31. Dezember 2016 | St. Marien zu Lübeck

Momente mit Pauken und Trompeten

31. Dezember 2016 von Kirsten Fehrs

Silvestergottesdienst mit Pauken und Trompeten, Predigt zu Matthäus 13, 24-30

Liebe Silvestergemeinde zu St. Marien!

Mit Freude bin ich hier und finde es schön, wie viele gekommen sind – zu einer gemeinsamen Stunde Zeit, in der wir alle nichts mehr erreichen müssen außer uns selbst. Kostbare Zeit, weil wir dankbar auf glückliche Momente zurückschauen können. Auf Liebe, glückliche Geburt, Freundschaft. Aber auch das macht diese Stunde kostbar, dass man würdigt, was einen traurig macht und was man persönlich an Verlorenem zu betrauern hat.  

So viel ist im vergangenen Jahr passiert. Und besonders der Anschlag in Berlin beschäftigt die Menschen.
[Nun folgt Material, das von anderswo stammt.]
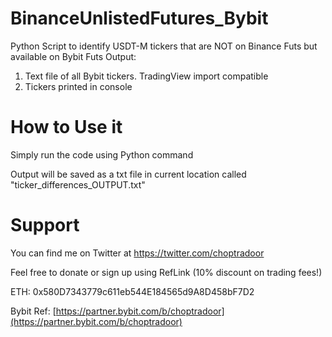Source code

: # BinanceUnlistedFutures_Bybit
Python Script to identify USDT-M tickers that are NOT on Binance Futs but available on Bybit Futs
Output:
1. Text file of all Bybit tickers. TradingView import compatible
2. Tickers printed in console

# How to Use it
Simply run the code using Python command

Output will be saved as a txt file in current location called "ticker_differences_OUTPUT.txt"


# Support
You can find me on Twitter at https://twitter.com/choptradoor

Feel free to donate or sign up using RefLink (10% discount on trading fees!)

ETH: 0x580D7343779c611eb544E184565d9A8D458bF7D2

Bybit Ref: [https://partner.bybit.com/b/choptradoor](https://partner.bybit.com/b/choptradoor)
Voller Mitgefühl für die Opfer und Angehörigen, zugleich erschüttert durch die Terrorgewalt hält alles inne, so kommt es mir vor. Und es ist zu merken, wie die Sehnsucht immer stärker wird nach mehr Zusammenhalt in dieser Gesellschaft!

Besonnen und nachdenklich also mag‘s heute sein. Aber – auch das ist Silvester – die Pauken und Trompeten gehören ebenfalls gespielt! Silvester umfasst dies alles zugleich, Feierlaune und Melancholie. Erinnerung und Zukunftsmut. Abschiedliches und der Aufbruch ins Neue.

Zugleich. Lasst beides miteinander wachsen zur Ernte  – sagt dazu das Evangelium, das wir eben gehört haben. Nicht zu früh trennen, was vermeintlich nicht zusammen passt. Nicht zu früh beurteilen, ablehnen, rausreißen, erst einmal wachsen lassen und dann schauen, wieviel geht. Das ist die Quintessenz von Jesu Rede. Ein Plädoyer fürs Zugleich.

Genau verstanden habe ich dieses Gleichnis eigentlich erst, seit ich genau dort war, im Heiligen Land. Gemeinsam mit einer Delegation der katholischen Bischofskonferenz waren wir vom Rat der EKD unterwegs zu den Wurzeln unseres Glaubens. Im Oktober. Bei (hier im Moment wohlig zu erinnernden) 30 Grad im Schatten. Da sind nicht nur die Füße, sondern auch die Herzen warm geworden. Und wir haben viel gelernt vom Zugleich. Wie man verschieden sein und zugleich sich sehr nahe kommen kann. Wie es uns hat wachsen lassen, dass wir gemeinsam unvertraute Wege gegangen sind.

Es gab so viel „zugleich“. Sehr nachdenkliche Momente, schmerzhafte auch, als wir uns gewahr wurden, dass wir als Bischöfe nicht gemeinsam Abendmahl feiern können – gerade an dem Ort, an dem Jesus es feierte mit seinen Jüngerinnen und Jüngern. Und es gab Momente mit Pauken und Trompeten, ansteckendes Lachen am Abend, direkt beschienen vom großen Mond am See Genezareth. So oft wie in den sechs Tagen unserer gemeinsamen Pilgertour, stöhnte ein katholischer Kollege, habe er noch nie „Der Mond ist aufgegangen“ singen müssen. Was tut man nicht alles für die Evangelischen.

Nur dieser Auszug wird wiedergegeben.